Genomic Unity® Exome Analysis
Test Description
Test Code – CP002
The diagnostic odyssey for unexplained genetic disorders is a frustrating and costly process for patients and their families. Potentially unnecessary delays identifying the molecular cause of a person’s symptoms may result in missed opportunities for changes in treatment and limit inheritance information for family members.
The exome makes up approximately 1%-2% of the human genome; however, 85% of disease causing variants can be found in the exome. Genomic Unity® Exome Analysis takes full advantage of the Genomic Unity® single platform method, providing a full analysis driven by a person’s clinical features of small sequence changes, genome-wide structural variants and short tandem repeats expansions in relevant genes.

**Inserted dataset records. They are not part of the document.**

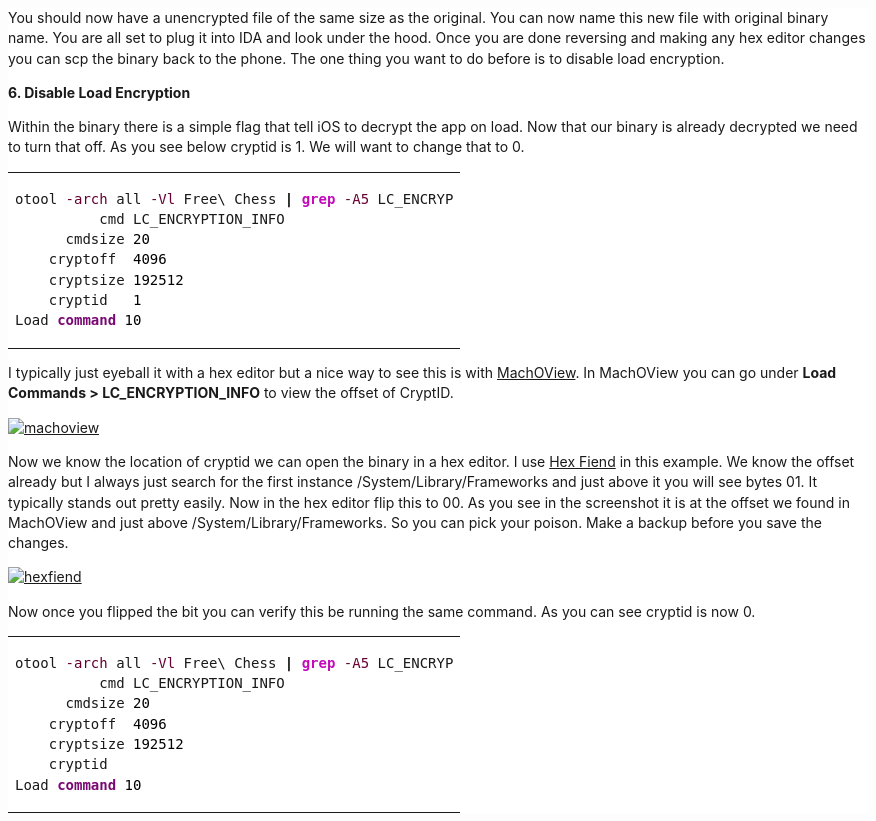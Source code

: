 You should now have a unencrypted file of the same size as the original. You can now name this new file with original binary name. You are all set to plug it into IDA and look under the hood. Once you are done reversing and making any hex editor changes you can scp the binary back to the phone. The one thing you want to do before is to disable load encryption.

**6. Disable Load Encryption**
  
Within the binary there is a simple flag that tell iOS to decrypt the app on load. Now that our binary is already decrypted we need to turn that off. As you see below cryptid is 1. We will want to change that to 0.

<div class="wp_syntax">
  <table>
    <tr>
      <td class="code">
        <pre class="bash" style="font-family:monospace;">otool <span style="color: #660033;">-arch</span> all <span style="color: #660033;">-Vl</span> Free\ Chess <span style="color: #000000; font-weight: bold;">|</span> <span style="color: #c20cb9; font-weight: bold;">grep</span> <span style="color: #660033;">-A5</span> LC_ENCRYP
          cmd LC_ENCRYPTION_INFO
      cmdsize <span style="color: #000000;">20</span>
    cryptoff  <span style="color: #000000;">4096</span>
    cryptsize <span style="color: #000000;">192512</span>
    cryptid   <span style="color: #000000;">1</span>
Load <span style="color: #7a0874; font-weight: bold;">command</span> <span style="color: #000000;">10</span></pre>
      </td>
    </tr>
  </table>
</div>

I typically just eyeball it with a hex editor but a nice way to see this is with <a href="http://sourceforge.net/projects/machoview/files/" target="_blank">MachOView</a>. In MachOView you can go under **Load Commands > LC\_ENCRYPTION\_INFO** to view the offset of CryptID.

[<img class="aligncenter size-full wp-image-115" alt="machoview" src="http://www.infointox.net/wp-content/uploads/2013/12/machoview.png" width="898" height="410" srcset="http://www.infointox.net/wp-content/uploads/2013/12/machoview.png 898w, http://www.infointox.net/wp-content/uploads/2013/12/machoview-300x136.png 300w" sizes="(max-width: 898px) 100vw, 898px" />](http://www.infointox.net/wp-content/uploads/2013/12/machoview.png)

Now we know the location of cryptid we can open the binary in a hex editor. I use [Hex Fiend](http://ridiculousfish.com/hexfiend/) in this example. We know the offset already but I always just search for the first instance /System/Library/Frameworks and just above it you will see bytes 01. It typically stands out pretty easily. Now in the hex editor flip this to 00. As you see in the screenshot it is at the offset we found in MachOView and just above /System/Library/Frameworks. So you can pick your poison. Make a backup before you save the changes.

[<img class="aligncenter size-full wp-image-116" alt="hexfiend" src="http://www.infointox.net/wp-content/uploads/2013/12/hexfiend.png" width="891" height="475" srcset="http://www.infointox.net/wp-content/uploads/2013/12/hexfiend.png 891w, http://www.infointox.net/wp-content/uploads/2013/12/hexfiend-300x159.png 300w" sizes="(max-width: 891px) 100vw, 891px" />](http://www.infointox.net/wp-content/uploads/2013/12/hexfiend.png)

Now once you flipped the bit you can verify this be running the same command. As you can see cryptid is now 0.

<div class="wp_syntax">
  <table>
    <tr>
      <td class="code">
        <pre class="bash" style="font-family:monospace;">otool <span style="color: #660033;">-arch</span> all <span style="color: #660033;">-Vl</span> Free\ Chess <span style="color: #000000; font-weight: bold;">|</span> <span style="color: #c20cb9; font-weight: bold;">grep</span> <span style="color: #660033;">-A5</span> LC_ENCRYP
          cmd LC_ENCRYPTION_INFO
      cmdsize <span style="color: #000000;">20</span>
    cryptoff  <span style="color: #000000;">4096</span>
    cryptsize <span style="color: #000000;">192512</span>
    cryptid   <span style="color: #000000;"></span>
Load <span style="color: #7a0874; font-weight: bold;">command</span> <span style="color: #000000;">10</span></pre>
      </td>
    </tr>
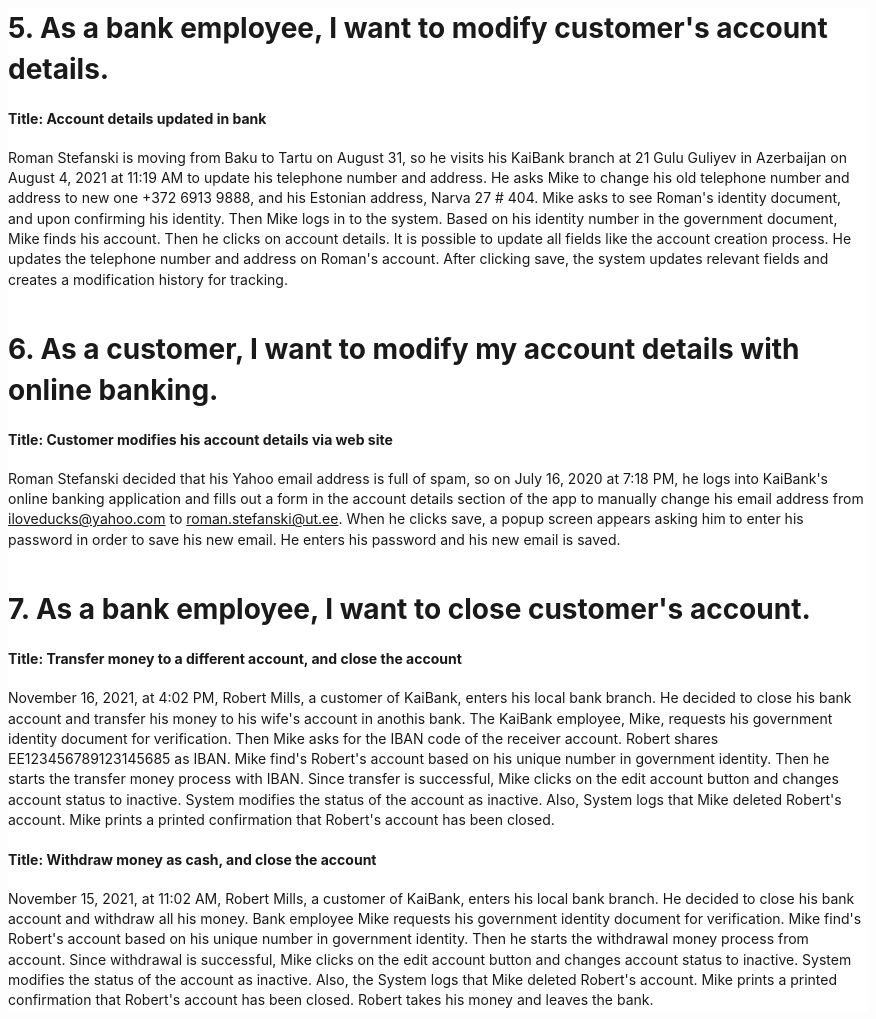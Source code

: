 
# 5. As a bank employee, I want to modify customer's account details.

#### Title: Account details updated in bank

Roman Stefanski is moving from Baku to Tartu on August 31, so he visits his KaiBank branch at 21 Gulu Guliyev in Azerbaijan on August 4, 2021 at 11:19 AM to update his telephone number and address. He asks Mike to change his old telephone number and address to new one +372 6913 9888, and his Estonian address, Narva 27 # 404. Mike asks to see Roman's identity document, and upon confirming his identity. Then Mike logs in to the system. Based on his identity number in the government document, Mike finds his account. Then he clicks on account details. It is possible to update all fields like the account creation process. He updates the telephone number and address on Roman's account. After clicking save, the system updates relevant fields and creates a modification history for tracking.

# 6. As a customer, I want to modify my account details with online banking.

#### Title: Customer modifies his account details via web site

Roman Stefanski decided that his Yahoo email address is full of spam, so on July 16, 2020 at 7:18 PM, he logs into KaiBank's online banking application and fills out a form in the account details section of the app to manually change his email address from iloveducks@yahoo.com to roman.stefanski@ut.ee. When he clicks save, a popup screen appears asking him to enter his password in order to save his new email. He enters his password and his new email is saved. 


# 7. As a bank employee, I want to close customer's account.

#### Title: Transfer money to a different account, and close the account

November 16, 2021, at 4:02 PM, Robert Mills, a customer of KaiBank, enters his local bank branch. He decided to close his bank account and transfer his money to his wife's account in anothis bank. The KaiBank employee, Mike, requests his government identity document for verification. Then Mike asks for the IBAN code of the receiver account. Robert shares EE123456789123145685 as IBAN. Mike find's Robert's account based on his unique number in government identity. Then he starts the transfer money process with IBAN. Since transfer is successful, Mike clicks on the edit account button and changes account status to inactive. System modifies the status of the account as inactive. Also, System logs that Mike deleted Robert's account. Mike prints a printed confirmation that Robert's account has been closed.

#### Title: Withdraw money as cash, and close the account

November 15, 2021, at 11:02 AM, Robert Mills, a customer of KaiBank, enters his local bank branch. He decided to close his bank account and withdraw all his money. Bank employee Mike requests his government identity document for verification. Mike find's Robert's account based on his unique number in government identity. Then he starts the withdrawal money process from account. Since withdrawal is successful, Mike clicks on the edit account button and changes account status to inactive. System modifies the status of the account as inactive. Also, the System logs that Mike deleted Robert's account. Mike prints a printed confirmation that Robert's account has been closed. Robert takes his money and leaves the bank.
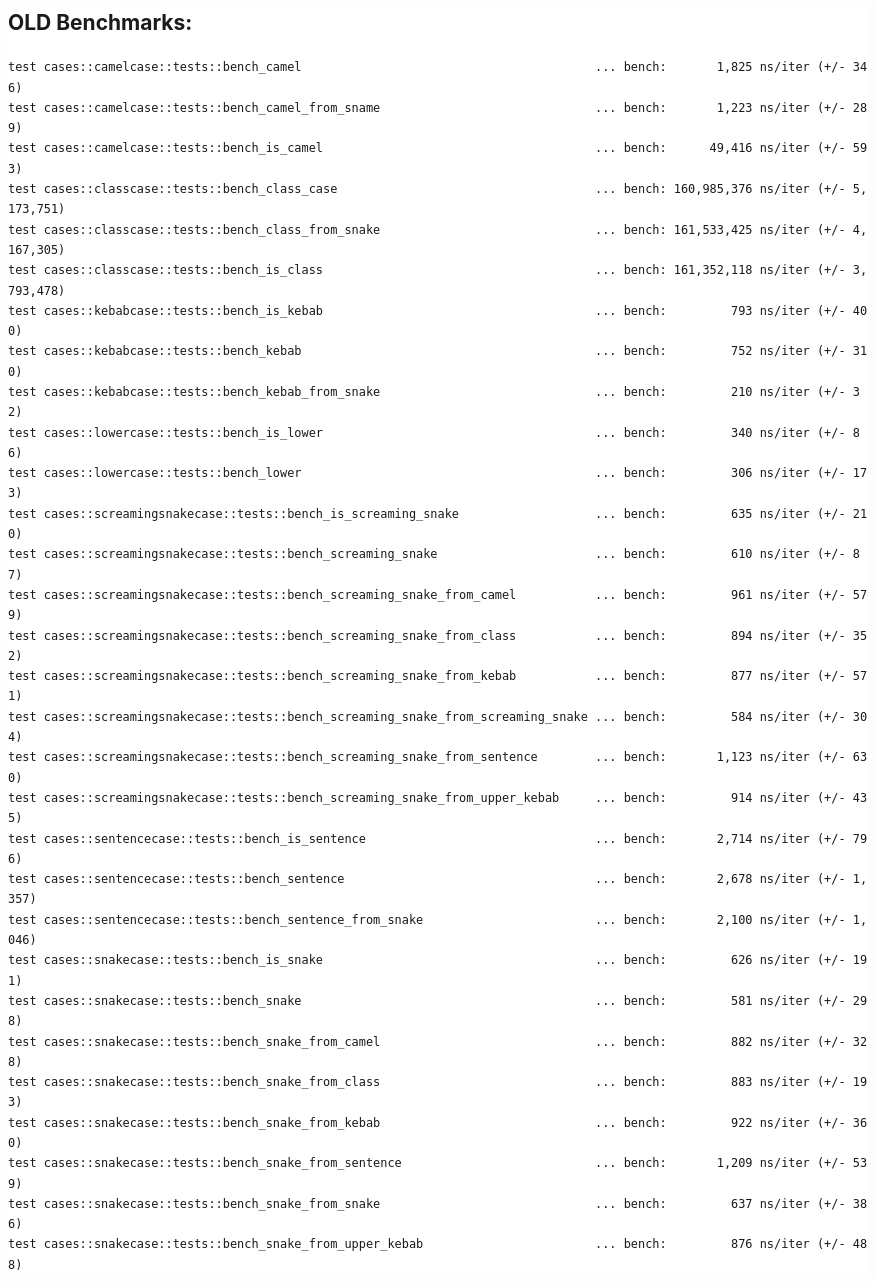 ## OLD Benchmarks:
```shell
test cases::camelcase::tests::bench_camel                                         ... bench:       1,825 ns/iter (+/- 346)
test cases::camelcase::tests::bench_camel_from_sname                              ... bench:       1,223 ns/iter (+/- 289)
test cases::camelcase::tests::bench_is_camel                                      ... bench:      49,416 ns/iter (+/- 593)
test cases::classcase::tests::bench_class_case                                    ... bench: 160,985,376 ns/iter (+/- 5,173,751)
test cases::classcase::tests::bench_class_from_snake                              ... bench: 161,533,425 ns/iter (+/- 4,167,305)
test cases::classcase::tests::bench_is_class                                      ... bench: 161,352,118 ns/iter (+/- 3,793,478)
test cases::kebabcase::tests::bench_is_kebab                                      ... bench:         793 ns/iter (+/- 400)
test cases::kebabcase::tests::bench_kebab                                         ... bench:         752 ns/iter (+/- 310)
test cases::kebabcase::tests::bench_kebab_from_snake                              ... bench:         210 ns/iter (+/- 32)
test cases::lowercase::tests::bench_is_lower                                      ... bench:         340 ns/iter (+/- 86)
test cases::lowercase::tests::bench_lower                                         ... bench:         306 ns/iter (+/- 173)
test cases::screamingsnakecase::tests::bench_is_screaming_snake                   ... bench:         635 ns/iter (+/- 210)
test cases::screamingsnakecase::tests::bench_screaming_snake                      ... bench:         610 ns/iter (+/- 87)
test cases::screamingsnakecase::tests::bench_screaming_snake_from_camel           ... bench:         961 ns/iter (+/- 579)
test cases::screamingsnakecase::tests::bench_screaming_snake_from_class           ... bench:         894 ns/iter (+/- 352)
test cases::screamingsnakecase::tests::bench_screaming_snake_from_kebab           ... bench:         877 ns/iter (+/- 571)
test cases::screamingsnakecase::tests::bench_screaming_snake_from_screaming_snake ... bench:         584 ns/iter (+/- 304)
test cases::screamingsnakecase::tests::bench_screaming_snake_from_sentence        ... bench:       1,123 ns/iter (+/- 630)
test cases::screamingsnakecase::tests::bench_screaming_snake_from_upper_kebab     ... bench:         914 ns/iter (+/- 435)
test cases::sentencecase::tests::bench_is_sentence                                ... bench:       2,714 ns/iter (+/- 796)
test cases::sentencecase::tests::bench_sentence                                   ... bench:       2,678 ns/iter (+/- 1,357)
test cases::sentencecase::tests::bench_sentence_from_snake                        ... bench:       2,100 ns/iter (+/- 1,046)
test cases::snakecase::tests::bench_is_snake                                      ... bench:         626 ns/iter (+/- 191)
test cases::snakecase::tests::bench_snake                                         ... bench:         581 ns/iter (+/- 298)
test cases::snakecase::tests::bench_snake_from_camel                              ... bench:         882 ns/iter (+/- 328)
test cases::snakecase::tests::bench_snake_from_class                              ... bench:         883 ns/iter (+/- 193)
test cases::snakecase::tests::bench_snake_from_kebab                              ... bench:         922 ns/iter (+/- 360)
test cases::snakecase::tests::bench_snake_from_sentence                           ... bench:       1,209 ns/iter (+/- 539)
test cases::snakecase::tests::bench_snake_from_snake                              ... bench:         637 ns/iter (+/- 386)
test cases::snakecase::tests::bench_snake_from_upper_kebab                        ... bench:         876 ns/iter (+/- 488)
```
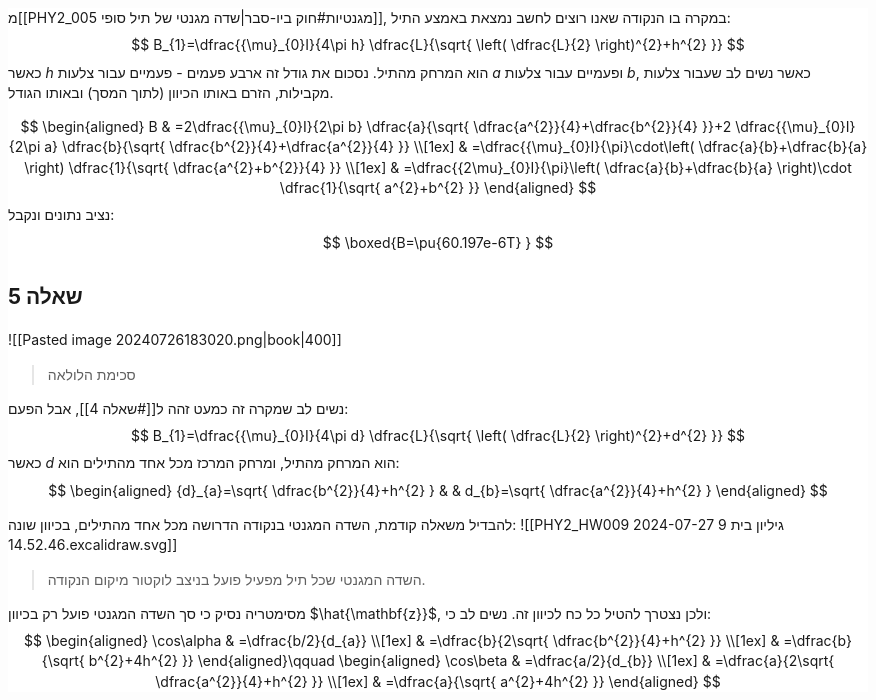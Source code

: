 מ[[PHY2_005 מגנטיות#חוק ביו-סבר|שדה מגנטי של תיל סופי]], במקרה בו הנקודה שאנו רוצים לחשב נמצאת באמצע התיל:
$$
B_{1}=\dfrac{{\mu}_{0}I}{4\pi h} \dfrac{L}{\sqrt{ \left( \dfrac{L}{2} \right)^{2}+h^{2} }}
$$
כאשר $h$ הוא המרחק מהתיל. נסכום את גודל זה ארבע פעמים - פעמיים עבור צלעות $a$ ופעמיים עבור צלעות $b$, כאשר נשים לב שעבור צלעות מקבילות, הזרם באותו הכיוון (לתוך המסך) ובאותו הגודל.

$$
\begin{aligned}
B & =2\dfrac{{\mu}_{0}I}{2\pi b} \dfrac{a}{\sqrt{ \dfrac{a^{2}}{4}+\dfrac{b^{2}}{4} }}+2 \dfrac{{\mu}_{0}I}{2\pi a} \dfrac{b}{\sqrt{ \dfrac{b^{2}}{4}+\dfrac{a^{2}}{4} }} \\[1ex]
 & =\dfrac{{\mu}_{0}I}{\pi}\cdot\left( \dfrac{a}{b}+\dfrac{b}{a} \right) \dfrac{1}{\sqrt{ \dfrac{a^{2}+b^{2}}{4} }} \\[1ex]
 & =\dfrac{{2\mu}_{0}I}{\pi}\left( \dfrac{a}{b}+\dfrac{b}{a} \right)\cdot \dfrac{1}{\sqrt{ a^{2}+b^{2} }}
\end{aligned}
$$
נציב נתונים ונקבל:
$$
\boxed{B=\pu{60.197e-6T} }
$$

## שאלה 5
![[Pasted image 20240726183020.png|book|400]]
>סכימת הלולאה

נשים לב שמקרה זה כמעט זהה ל[[#שאלה 4]], אבל הפעם:
$$
B_{1}=\dfrac{{\mu}_{0}I}{4\pi d} \dfrac{L}{\sqrt{ \left( \dfrac{L}{2} \right)^{2}+d^{2} }}
$$
כאשר $d$ הוא המרחק מהתיל, ומרחק המרכז מכל אחד מהתילים הוא:
$$
\begin{aligned}
{d}_{a}=\sqrt{ \dfrac{b^{2}}{4}+h^{2} } &  & d_{b}=\sqrt{ \dfrac{a^{2}}{4}+h^{2} }
\end{aligned}
$$

להבדיל משאלה קודמת, השדה המגנטי בנקודה הדרושה מכל אחד מהתילים, בכיוון שונה:
![[PHY2_HW009 גיליון בית 9 2024-07-27 14.52.46.excalidraw.svg]]
>השדה המגנטי שכל תיל מפעיל פועל בניצב לוקטור מיקום הנקודה.

מסימטריה נסיק כי סך השדה המגנטי פועל רק בכיוון $\hat{\mathbf{z}}$, ולכן נצטרך להטיל כל כח לכיוון זה.
נשים לב כי:
$$
\begin{aligned}
\cos\alpha & =\dfrac{b/2}{d_{a}} \\[1ex]
 & =\dfrac{b}{2\sqrt{ \dfrac{b^{2}}{4}+h^{2} }} \\[1ex]
 & =\dfrac{b}{\sqrt{ b^{2}+4h^{2} }}
\end{aligned}\qquad  \begin{aligned}
\cos\beta & =\dfrac{a/2}{d_{b}} \\[1ex]
 & =\dfrac{a}{2\sqrt{ \dfrac{a^{2}}{4}+h^{2} }} \\[1ex]
 & =\dfrac{a}{\sqrt{ a^{2}+4h^{2} }}
\end{aligned}
$$
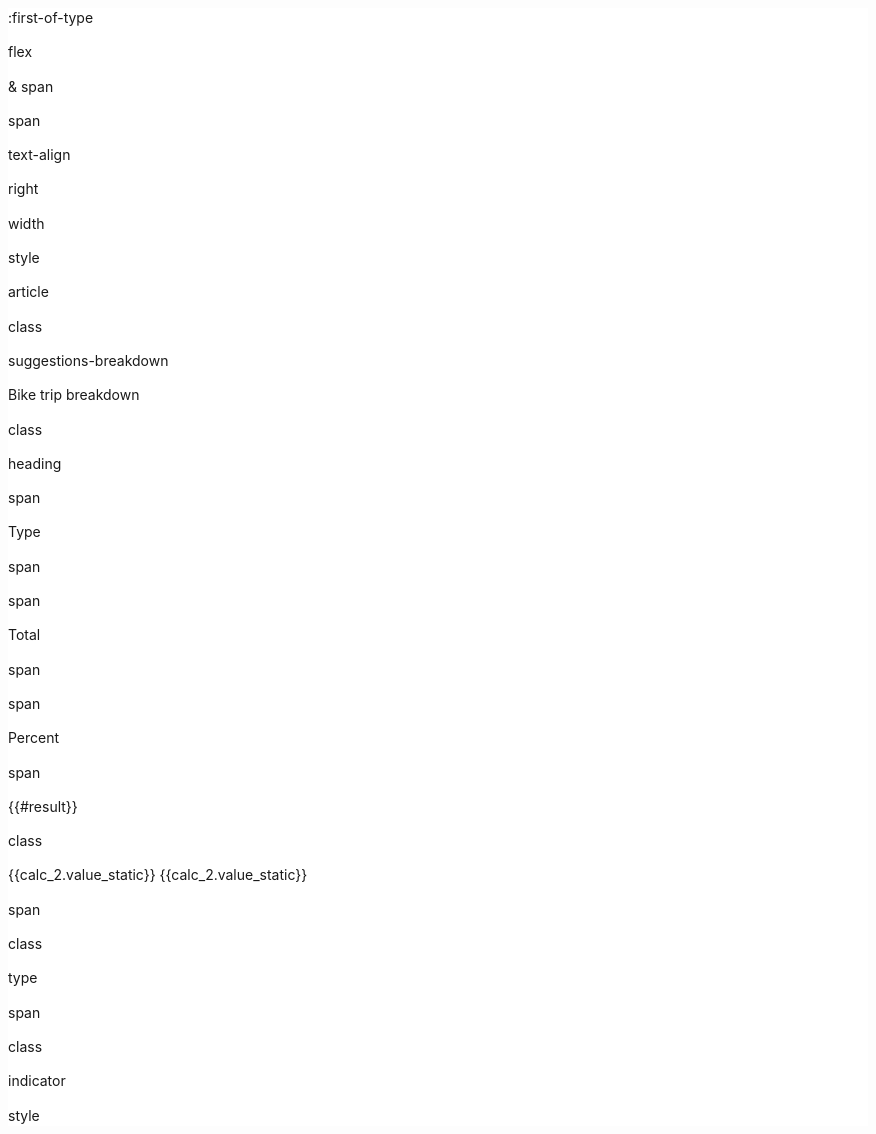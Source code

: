 :first-of-type

flex

& span

span

text-align

right

width

style

article

class

suggestions-breakdown

Bike trip breakdown

class

heading

span

Type

span

span

Total

span

span

Percent

span

{{#result}}

class

{{calc_2.value_static}} {{calc_2.value_static}}

span

class

type

span

class

indicator

style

Include family member samples for a duo or trio. Order directly, or reflex up from one of the available targeted Analyses.
When to order
Order this test when clinical symptoms can be caused by a wide variety of genes or genetic mechanisms, are suggestive of multiple conditions, are atypical for a certain condition, do not have specific diagnostic genetic test available, or have had previous non-diagnostic genetic testing.
Included Analyses
- Whole exome sequence analysis (single nucleotide variants, deletions, insertions, and characterized intronic and regulatory variants)
- Genome-wide structural variant analysis (copy number variants, duplications/deletions, regions of homozygosity, uniparental disomy, mobile element insertions, inversions, and aneuploidy)
- Short tandem repeat (STR) analysis for adult-onset movement disorder, with or without cognitive involvement: AR, ATN1, ATXN1, ATXN2, ATXN3, ATXN7, ATXN8OS, ATXN10, C9ORF72, CACNA1A, CNBP, CSTB, DMPK, FMR1, FXN, HTT, JPH3, NOP56, NOTCH2NLC, PABPN1, PPP2R2B, TBP
- STR analysis for early-onset intellectual disability disorders: AFF2, DIP2B, FMR1
- STR analysis for other disorders: PHOX2B, TCF4
Optionally includes:
- Reflex to Genomic Unity® Whole Genome Analysis
Test Performance
Note: The false negative rate hasn’t been determined for repeat expansions for AFF2, ATXN10, CNBP, CSTB, DIP2B,JPH3, NOP56, NOTCH2NLC, PHOX2B, TBP and TCF4.
CPT Codes
81415, 81416
The CPT codes provided are for informational purposes only. CPT coding is the sole responsibility of the billing party. Please direct any questions regarding coding to the payer being billed.
Accepted Specimens
Blood
5ml
Saliva
2ml
gDNA
5μg
Turnaround Time
A report will be issued within 10-12 weeks from receipt of required samples.